Bitcoin Network Demand Model

Bitcoin Network Demand Model

Disclaimer: Your capital is at risk. This is not investment advice.

Week 48 2021

The Bitcoin Network Demand model has perked up again this week, with stronger transaction data taking the score to 3/6 from 2/6. The short-term spend signal has turned back on, as did the Miner’s Rolling Inventory, the latter after a brief intra-week dip.

Short-term spend has turned positive again, as can be seen in the chart below. This is the most volatile signal, and as such, is somewhat noisy, but it can be a good early warning indicator. If you look carefully over the last year, the time to get nervous is if the orange line (5 weeks) starts to slope downwards. If, however, spend remains pretty steady during a price correction, it tends to herald a breakout to the upside. Recent activity is encouraging in that regard.
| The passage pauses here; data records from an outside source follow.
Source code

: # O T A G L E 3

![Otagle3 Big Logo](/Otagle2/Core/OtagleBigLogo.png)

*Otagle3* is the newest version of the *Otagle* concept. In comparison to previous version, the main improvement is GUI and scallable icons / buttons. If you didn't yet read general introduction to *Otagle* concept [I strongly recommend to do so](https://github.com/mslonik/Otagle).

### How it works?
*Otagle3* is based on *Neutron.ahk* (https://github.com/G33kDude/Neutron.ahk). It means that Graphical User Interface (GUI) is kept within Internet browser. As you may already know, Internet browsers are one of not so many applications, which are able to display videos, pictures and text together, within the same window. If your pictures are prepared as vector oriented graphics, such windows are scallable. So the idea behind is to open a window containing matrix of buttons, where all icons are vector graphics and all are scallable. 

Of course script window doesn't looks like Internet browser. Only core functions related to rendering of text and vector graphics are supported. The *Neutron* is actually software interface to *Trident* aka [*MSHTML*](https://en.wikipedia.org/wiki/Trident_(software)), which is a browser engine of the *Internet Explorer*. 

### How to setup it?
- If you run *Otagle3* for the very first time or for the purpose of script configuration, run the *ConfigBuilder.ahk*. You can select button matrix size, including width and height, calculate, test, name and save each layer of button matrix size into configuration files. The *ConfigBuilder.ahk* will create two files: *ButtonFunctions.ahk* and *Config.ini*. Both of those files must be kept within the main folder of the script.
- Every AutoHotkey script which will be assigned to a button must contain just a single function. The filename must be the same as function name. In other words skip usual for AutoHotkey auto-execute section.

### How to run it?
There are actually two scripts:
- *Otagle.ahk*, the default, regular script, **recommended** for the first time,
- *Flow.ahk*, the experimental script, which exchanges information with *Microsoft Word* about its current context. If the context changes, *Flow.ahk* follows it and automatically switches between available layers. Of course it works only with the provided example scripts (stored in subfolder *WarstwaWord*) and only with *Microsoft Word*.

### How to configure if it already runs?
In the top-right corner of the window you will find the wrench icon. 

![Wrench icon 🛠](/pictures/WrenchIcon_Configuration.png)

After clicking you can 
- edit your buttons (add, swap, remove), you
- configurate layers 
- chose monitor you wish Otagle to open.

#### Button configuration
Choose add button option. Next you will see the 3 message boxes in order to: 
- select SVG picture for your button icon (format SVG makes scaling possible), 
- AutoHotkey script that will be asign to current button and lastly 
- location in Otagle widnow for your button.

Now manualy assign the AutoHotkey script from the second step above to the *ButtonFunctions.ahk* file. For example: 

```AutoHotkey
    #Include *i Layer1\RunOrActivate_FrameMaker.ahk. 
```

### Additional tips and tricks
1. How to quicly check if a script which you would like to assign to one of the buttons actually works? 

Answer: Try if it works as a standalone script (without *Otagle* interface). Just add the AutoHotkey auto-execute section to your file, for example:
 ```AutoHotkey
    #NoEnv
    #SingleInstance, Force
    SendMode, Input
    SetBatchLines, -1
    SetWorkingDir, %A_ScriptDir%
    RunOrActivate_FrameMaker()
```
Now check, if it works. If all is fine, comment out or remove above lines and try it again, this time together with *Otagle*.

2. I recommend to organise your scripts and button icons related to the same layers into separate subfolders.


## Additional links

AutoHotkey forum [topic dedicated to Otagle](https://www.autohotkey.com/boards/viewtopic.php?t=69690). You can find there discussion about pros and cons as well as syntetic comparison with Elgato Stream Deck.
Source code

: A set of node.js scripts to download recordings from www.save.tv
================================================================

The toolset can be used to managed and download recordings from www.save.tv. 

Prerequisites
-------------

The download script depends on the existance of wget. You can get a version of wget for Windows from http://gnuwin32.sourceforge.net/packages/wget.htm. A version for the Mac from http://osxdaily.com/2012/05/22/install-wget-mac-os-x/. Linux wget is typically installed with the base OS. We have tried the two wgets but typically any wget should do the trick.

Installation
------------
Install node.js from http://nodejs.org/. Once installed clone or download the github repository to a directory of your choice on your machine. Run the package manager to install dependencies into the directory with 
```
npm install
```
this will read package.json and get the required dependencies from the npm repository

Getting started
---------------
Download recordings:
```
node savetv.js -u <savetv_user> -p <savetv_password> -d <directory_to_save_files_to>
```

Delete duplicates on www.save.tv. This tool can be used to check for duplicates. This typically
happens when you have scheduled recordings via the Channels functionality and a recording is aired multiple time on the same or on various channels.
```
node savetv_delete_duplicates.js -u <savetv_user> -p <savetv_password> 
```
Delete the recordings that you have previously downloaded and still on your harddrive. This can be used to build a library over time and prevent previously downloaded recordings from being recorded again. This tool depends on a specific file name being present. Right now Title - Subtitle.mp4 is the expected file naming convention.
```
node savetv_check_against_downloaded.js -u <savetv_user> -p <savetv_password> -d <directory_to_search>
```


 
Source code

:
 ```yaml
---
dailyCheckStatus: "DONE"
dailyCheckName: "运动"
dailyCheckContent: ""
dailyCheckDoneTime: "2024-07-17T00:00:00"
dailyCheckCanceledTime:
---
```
The miners continue to emit a mood of quiet confidence. They have been selling a bit more aggressively of late, which might coincide with renewed clampdowns in China and a regulatory clampdown in India. This appears to have mainly passed, as can be seen below, where the blue line has gravitated back towards the equilibrium level of around 100%.

One chart that provides a high level of comfort, and one we haven’t shown for a while, looks at the 1-week rolling NVT (effectively bitcoin’s price to sales ratio) against the 1-year historic median. This shows us where bitcoin is trading against its own (recent) history. We postulated a couple of months ago that bitcoin could be justified in re-rating on account of

a) reduced reliance on China for both mining and trading, and

b) greater size, greater liquidity and more institutional adoption.

The chart shows us that bitcoin has very largely normalised against its more recent trading history. It’s not a nailed-on certainty from here, but over the last year, it’s generally worked out well if one has accumulated when the red line goes into negative territory.